Cela va-t-il passer ou pas ? Depuis un mois, la marine allemande (Deutsche Marine) entretient les doutes sur le passage éventuel de la frégate « Baden-Württemberg » et du navire de ravitaillement « Frankfurt am Main » dans le détroit de Taïwan, suite à leur participation à une mission de surveillance des sanctions visant la Corée du Nord pour le compte des Nations unies.
La question était de savoir si l’Allemagne prendrait le risque de contrarier la Chine, qui est son premier partenaire commercial, avec 253 milliards d’euros de biens échangés en 2023.
« Nous sommes ici pour montrer notre drapeau et que nous soutenons nos partenaires et amis. Il s’agit aussi de démontrer notre engagement en faveur d’un ordre fondé sur des règles, de la résolution pacifique des conflits territoriaux et de voies de navigation ouvertes et sûres », avait expliqué en août dernier l’amiral Axel Schulz, commandant de cette flottille allemande déployée dans la région indo-pacifique.
Pour rappel, le droit maritime international autorise le passage « inoffensif » de navires militaires dans les détroits. Or, Pékin considère que les détroits de Taïwan constituent un continuum entre ses eaux territoriales, sa zone contiguë et sa zone économique exclusive (ZEE). D’où ses protestations dès que des forces navales étrangères y mènent des opérations dites FONOP afin de défendre la liberté de navigation.
Le 9 septembre, alors que la frégate Baden-Württemberg et son convoi s’apprêtaient à quitter la Corée du Sud, Pékin a lancé un avertissement à la Deutsche Marine. « La Chine rejette les provocations et menaces des États concernés contre sa souveraineté et sa sécurité sous couvert de liberté de navigation. (…) Taïwan est une partie indissociable de la Chine et les eaux du détroit de Taïwan sont des eaux chinoises », a déclaré le ministère chinois des Affaires étrangères.
Cet avertissement n’a cependant pas découragé les deux navires de la Deutsche Marine puisque, le 13 septembre, et selon les données de l’AIS (Automatic Identification System), ils sont entrés dans le détroit de Taïwan. C’est ce qu’a confirmé Boris Pistorius, le ministre allemand de la Défense.
« La frégate Baden-Württemberg et le navire ravitailleur Frankfurt am Main ont emprunté la route du détroit de Taïwan, entre la Corée du Sud et les Philippines. (…) C’est la route la plus courte et la plus sûre compte tenu des conditions météo. C’est aussi une route maritime internationale.

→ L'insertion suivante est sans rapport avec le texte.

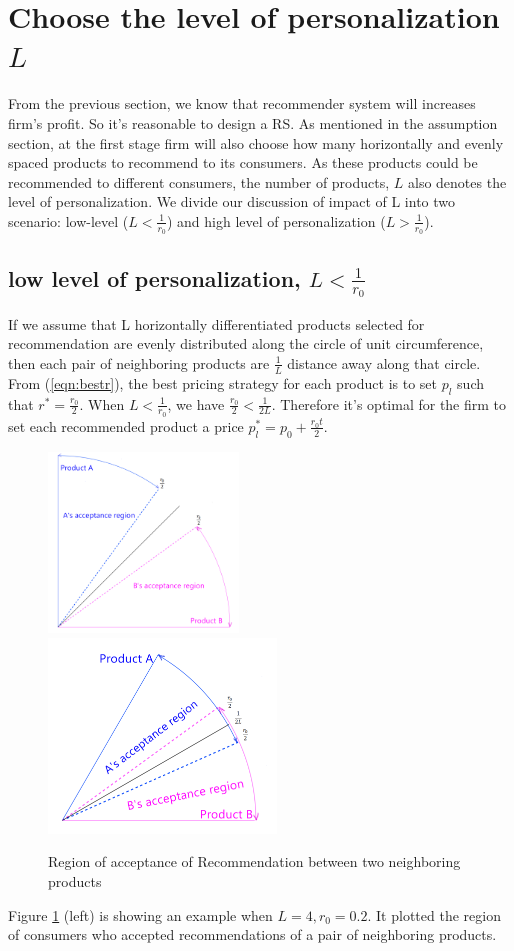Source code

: \documentclass[11pt, oneside]{article}   	%
\begin{document}
\section{Choose the level of personalization $L$}
From the previous section, we know that recommender system will increases firm's profit. So it's reasonable to design a RS. As mentioned in the assumption section, at the first stage firm will also choose how many horizontally and evenly spaced products to recommend to its consumers. As these products could be recommended to different consumers, the number of products, $L$ also denotes the level of personalization. We divide our discussion of impact of L into two scenario: low-level ($L <\frac{1}{r_0}$) and high level of personalization ($L > \frac{1}{r_0}$).
\subsection{low level of personalization, $L <\frac{1}{r_0}$}
If we assume that L horizontally differentiated products selected for recommendation are evenly distributed along the circle of unit circumference, then each pair of neighboring products are $\frac{1}{L}$ distance away along that circle. From (\ref{eqn:bestr}), the best pricing strategy for each product is to set $p_l$ such that $r^* = \frac{r_0}{2}$. 
When $L <\frac{1}{r_0}$, we have $\frac{r_0}{2} <\frac{1}{2L}$. Therefore it's optimal for the firm to set each recommended product a price $p_l^* = p_0 + \frac{r_0t}{2}$. 
\begin{figure}
\centering
\includegraphics[width = 0.45\textwidth,height = 0.3\textheight]{lowlevel.png}
\includegraphics[width = 0.54\textwidth,height = 0.3\textheight]{highlevel.png}
\caption{Region of acceptance of Recommendation between two neighboring products}
\label{fig:twolevelROA}
\end{figure}
Figure \ref{fig:twolevelROA} (left)
is showing an example when $L = 4, r_0 = 0.2$. It plotted the region of consumers who accepted recommendations of a pair of neighboring products.
\end{document}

Nous passons donc par là », a déclaré M. Pistorius, avant de souligner qu’il s’agissait aussi d’un « signal ».
Comme prévu, Pékin n’a pas tardé à protester.
« Le principe d’une seule Chine est une norme fondamentale dans les relations internationales, qui fait l’objet d’un consensus international dominant. La question de Taiwan ne concerne pas la liberté de navigation mais la souveraineté et l’intégrité territoriale de la Chine », a d’abord réagi la diplomatie chinoise.
« Nous respectons le droit des pays à naviguer dans les eaux concernées conformément aux lois chinoises et au droit international. (…) Mais nous nous opposons fermement à tout acte de provocation sous prétexte de liberté de navigation qui porte atteinte à la souveraineté et à la sécurité de la Chine », a-t-elle ajouté, avant d’exhorter l’Allemagne à éviter toute « ingérence » qui pourrait « mettre en péril le développement sain et stable des relations bilatérales ».
De son côté, le ministère chinois de la Défense a adopté un ton plus martial, affirmant que la présence des deux navires allemands dans le détroit de Taïwan n’était qu’un acte de « propagande » et assurant qu’ils seraient étroitement surveillés par les forces navales et aériennes chinoises tout au long de leur transit.
« Le comportement de la partie allemande augmente les risques sécuritaires et envoie un mauvais signal. Nos forces sont en alerte permanente et s’opposeront résolument à toutes les menaces et provocations », a-t-il insisté.
La marine allemande n’avait plus navigué dans le détroit de Taïwan depuis 2002. Il faut dire qu’elle n’avait pas eu l’occasion de le faire depuis… puisque ce n’est qu’en 2021 qu’un de ses navires est revenu dans la région indopacifique. Mais à l’époque, Berlin voulait ménager la Chine pour des raisons économiques tout en affirmant être ferme sur les grands principes du droit international.